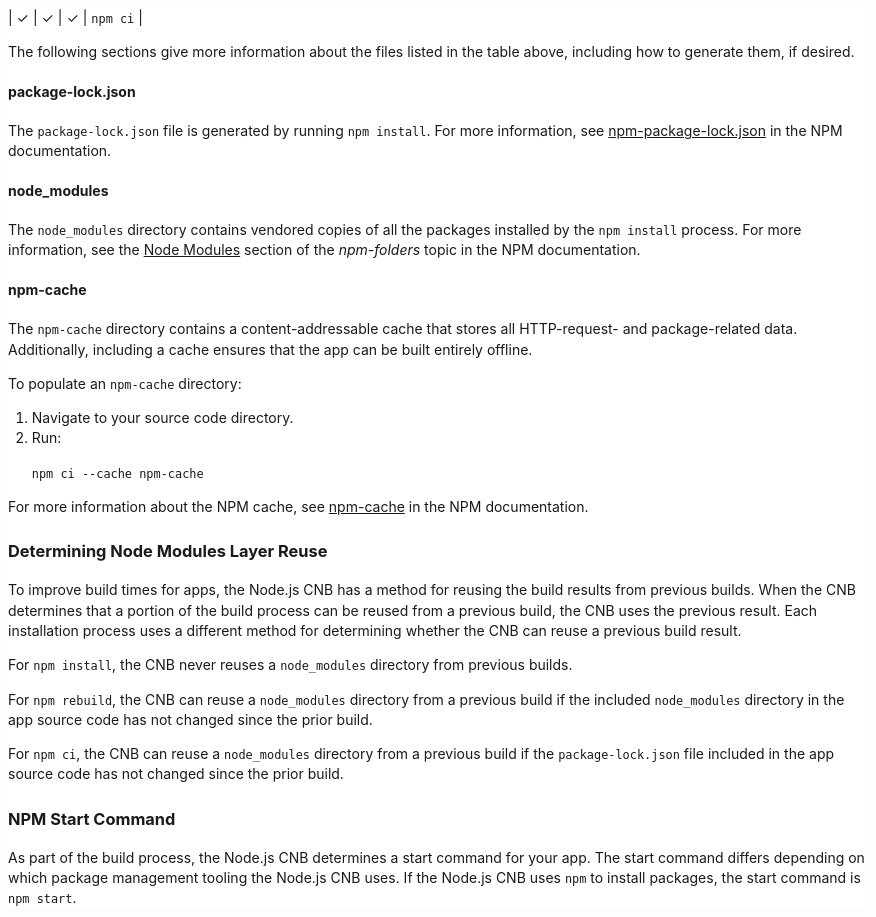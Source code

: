| ✓ | ✓ | ✓ | `npm ci` |

The following sections give more information about the files listed in the
table above, including how to generate them, if desired.

#### <a id="package-lock-json"></a> package-lock.json

The `package-lock.json` file is generated by running `npm install`.  For
more information, see
[npm-package-lock.json](https://docs.npmjs.com/files/package-lock.json) in the
NPM documentation.

#### <a id="node-modules"></a> node_modules

The `node_modules` directory contains vendored copies of all the packages
installed by the `npm install` process. For more information, see the [Node
Modules](https://docs.npmjs.com/files/folders.html#node-modules) section of the
_npm-folders_ topic in the NPM documentation.

#### <a id="npm-cache"></a> npm-cache

The `npm-cache` directory contains a content-addressable cache that stores all
HTTP-request- and package-related data. Additionally, including a cache ensures
that the app can be built entirely offline.

To populate an `npm-cache` directory:
1. Navigate to your source code directory.
1. Run:
    ```
    npm ci --cache npm-cache
    ```

For more information about the NPM cache, see
[npm-cache](https://docs.npmjs.com/cli/cache) in the NPM documentation.

### <a id="layer-reuse-strategy"></a> Determining Node Modules Layer Reuse

To improve build times for apps, the Node.js CNB has a method for reusing the build
results from previous builds. When the CNB determines that a portion of the
build process can be reused from a previous build, the CNB uses the previous
result. Each installation process uses a different method for determining
whether the CNB can reuse a previous build result.

For `npm install`, the CNB never reuses a `node_modules` directory from previous builds.

For `npm rebuild`, the CNB can reuse a `node_modules` directory from a previous
build if the included `node_modules` directory in the app source code has not
changed since the prior build.

For `npm ci`, the CNB can reuse a `node_modules` directory from a previous
build if the `package-lock.json` file included in the app source code has not
changed since the prior build.


### <a id="npm-start-command"></a> NPM Start Command
As part of the build process, the Node.js CNB determines a start command for
your app. The start command differs depending on which package management
tooling the Node.js CNB uses. If the Node.js CNB uses `npm` to install
packages, the start command is `npm start`.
────────────────────────────────────────
**What the exercise asks**. Before you print the records, please set aside any pictures and keep everything else exact.

**Result for this task**.
Source code

:| ✓ | ✓ | ✓ | `npm ci` |

The following sections give more information about the files listed in the
table above, including how to generate them, if desired.

#### <a id="package-lock-json"></a> package-lock.json

The `package-lock.json` file is generated by running `npm install`.  For
more information, see
[npm-package-lock.json](https://docs.npmjs.com/files/package-lock.json) in the
NPM documentation.

#### <a id="node-modules"></a> node_modules

The `node_modules` directory contains vendored copies of all the packages
installed by the `npm install` process. For more information, see the [Node
Modules](https://docs.npmjs.com/files/folders.html#node-modules) section of the
_npm-folders_ topic in the NPM documentation.

#### <a id="npm-cache"></a> npm-cache

The `npm-cache` directory contains a content-addressable cache that stores all
HTTP-request- and package-related data. Additionally, including a cache ensures
that the app can be built entirely offline.

To populate an `npm-cache` directory:
1. Navigate to your source code directory.
1. Run:
    ```
    npm ci --cache npm-cache
    ```

For more information about the NPM cache, see
[npm-cache](https://docs.npmjs.com/cli/cache) in the NPM documentation.

### <a id="layer-reuse-strategy"></a> Determining Node Modules Layer Reuse

To improve build times for apps, the Node.js CNB has a method for reusing the build
results from previous builds. When the CNB determines that a portion of the
build process can be reused from a previous build, the CNB uses the previous
result. Each installation process uses a different method for determining
whether the CNB can reuse a previous build result.

For `npm install`, the CNB never reuses a `node_modules` directory from previous builds.

For `npm rebuild`, the CNB can reuse a `node_modules` directory from a previous
build if the included `node_modules` directory in the app source code has not
changed since the prior build.

For `npm ci`, the CNB can reuse a `node_modules` directory from a previous
build if the `package-lock.json` file included in the app source code has not
changed since the prior build.


### <a id="npm-start-command"></a> NPM Start Command
As part of the build process, the Node.js CNB determines a start command for
your app. The start command differs depending on which package management
tooling the Node.js CNB uses. If the Node.js CNB uses `npm` to install
packages, the start command is `npm start`.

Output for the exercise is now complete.